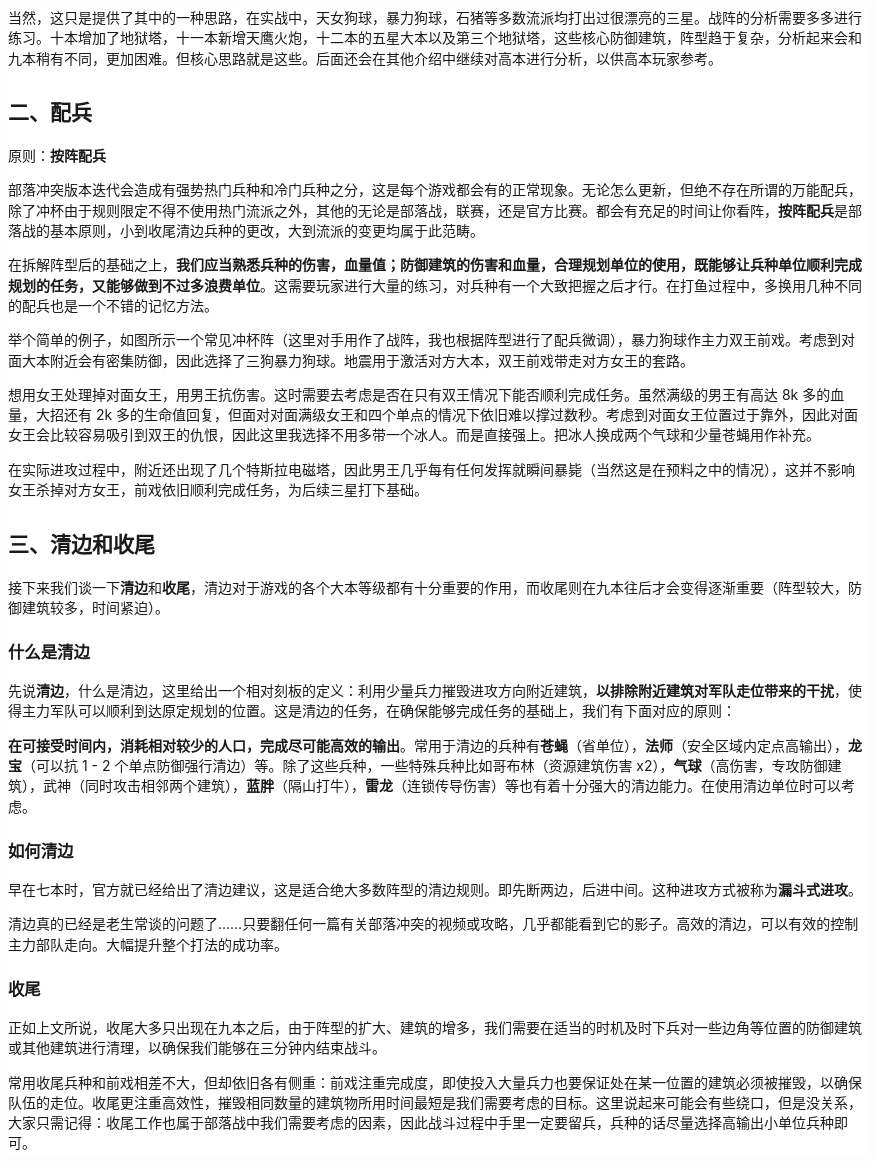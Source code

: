 当然，这只是提供了其中的一种思路，在实战中，天女狗球，暴力狗球，石猪等多数流派均打出过很漂亮的三星。战阵的分析需要多多进行练习。十本增加了地狱塔，十一本新增天鹰火炮，十二本的五星大本以及第三个地狱塔，这些核心防御建筑，阵型趋于复杂，分析起来会和九本稍有不同，更加困难。但核心思路就是这些。后面还会在其他介绍中继续对高本进行分析，以供高本玩家参考。

## 二、配兵

原则：**按阵配兵**

部落冲突版本迭代会造成有强势热门兵种和冷门兵种之分，这是每个游戏都会有的正常现象。无论怎么更新，但绝不存在所谓的万能配兵，除了冲杯由于规则限定不得不使用热门流派之外，其他的无论是部落战，联赛，还是官方比赛。都会有充足的时间让你看阵，**按阵配兵**是部落战的基本原则，小到收尾清边兵种的更改，大到流派的变更均属于此范畴。

在拆解阵型后的基础之上，**我们应当熟悉兵种的伤害，血量值；防御建筑的伤害和血量，合理规划单位的使用，既能够让兵种单位顺利完成规划的任务，又能够做到不过多浪费单位**。这需要玩家进行大量的练习，对兵种有一个大致把握之后才行。在打鱼过程中，多换用几种不同的配兵也是一个不错的记忆方法。

举个简单的例子，如图所示一个常见冲杯阵（这里对手用作了战阵，我也根据阵型进行了配兵微调），暴力狗球作主力双王前戏。考虑到对面大本附近会有密集防御，因此选择了三狗暴力狗球。地震用于激活对方大本，双王前戏带走对方女王的套路。

<Pic src="/p/735/735-4.jpg" width="660" height="434" alt="部落冲突 12本 一个常见冲杯阵" />
<Pic src="/p/735/735-4-1.jpg" width="654" height="130" alt="针对上述冲杯阵的配兵" />

想用女王处理掉对面女王，用男王抗伤害。这时需要去考虑是否在只有双王情况下能否顺利完成任务。虽然满级的男王有高达 8k 多的血量，大招还有 2k 多的生命值回复，但面对对面满级女王和四个单点的情况下依旧难以撑过数秒。考虑到对面女王位置过于靠外，因此对面女王会比较容易吸引到双王的仇恨，因此这里我选择不用多带一个冰人。而是直接强上。把冰人换成两个气球和少量苍蝇用作补充。

<Pic src="/p/735/735-5.jpg" width="497" height="254" alt="" />

在实际进攻过程中，附近还出现了几个特斯拉电磁塔，因此男王几乎每有任何发挥就瞬间暴毙（当然这是在预料之中的情况），这并不影响女王杀掉对方女王，前戏依旧顺利完成任务，为后续三星打下基础。

<Pic src="/p/735/735-6.jpg" width="482" height="310" alt="配兵分析 1" />
<Pic src="/p/735/735-7.jpg" width="478" height="380" alt="配兵分析 2" />

## 三、清边和收尾

接下来我们谈一下**清边**和**收尾**，清边对于游戏的各个大本等级都有十分重要的作用，而收尾则在九本往后才会变得逐渐重要（阵型较大，防御建筑较多，时间紧迫）。

### 什么是清边

先说**清边**，什么是清边，这里给出一个相对刻板的定义：利用少量兵力摧毁进攻方向附近建筑，**以排除附近建筑对军队走位带来的干扰**，使得主力军队可以顺利到达原定规划的位置。这是清边的任务，在确保能够完成任务的基础上，我们有下面对应的原则：

**在可接受时间内，消耗相对较少的人口，完成尽可能高效的输出**。常用于清边的兵种有**苍蝇**（省单位），**法师**（安全区域内定点高输出），**龙宝**（可以抗 1 - 2 个单点防御强行清边）等。除了这些兵种，一些特殊兵种比如哥布林（资源建筑伤害 x2），**气球**（高伤害，专攻防御建筑），武神（同时攻击相邻两个建筑），**蓝胖**（隔山打牛），**雷龙**（连锁传导伤害）等也有着十分强大的清边能力。在使用清边单位时可以考虑。

### 如何清边

早在七本时，官方就已经给出了清边建议，这是适合绝大多数阵型的清边规则。即先断两边，后进中间。这种进攻方式被称为**漏斗式进攻**。

<Pic src="/p/735/735-8.png" width="1319" height="742" alt="漏斗式进攻描述" />

清边真的已经是老生常谈的问题了……只要翻任何一篇有关部落冲突的视频或攻略，几乎都能看到它的影子。高效的清边，可以有效的控制主力部队走向。大幅提升整个打法的成功率。

### 收尾

正如上文所说，收尾大多只出现在九本之后，由于阵型的扩大、建筑的增多，我们需要在适当的时机及时下兵对一些边角等位置的防御建筑或其他建筑进行清理，以确保我们能够在三分钟内结束战斗。

常用收尾兵种和前戏相差不大，但却依旧各有侧重：前戏注重完成度，即使投入大量兵力也要保证处在某一位置的建筑必须被摧毁，以确保队伍的走位。收尾更注重高效性，摧毁相同数量的建筑物所用时间最短是我们需要考虑的目标。这里说起来可能会有些绕口，但是没关系，大家只需记得：收尾工作也属于部落战中我们需要考虑的因素，因此战斗过程中手里一定要留兵，兵种的话尽量选择高输出小单位兵种即可。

○ ○ ○ ○ ○ ○ ○

▶ Task directions
Search the records for the string "什么是清边" and report each line that has it.

▶ Answer box
### 什么是清边
先说**清边**，什么是清边，这里给出一个相对刻板的定义：利用少量兵力摧毁进攻方向附近建筑，**以排除附近建筑对军队走位带来的干扰**，使得主力军队可以顺利到达原定规划的位置。这是清边的任务，在确保能够完成任务的基础上，我们有下面对应的原则：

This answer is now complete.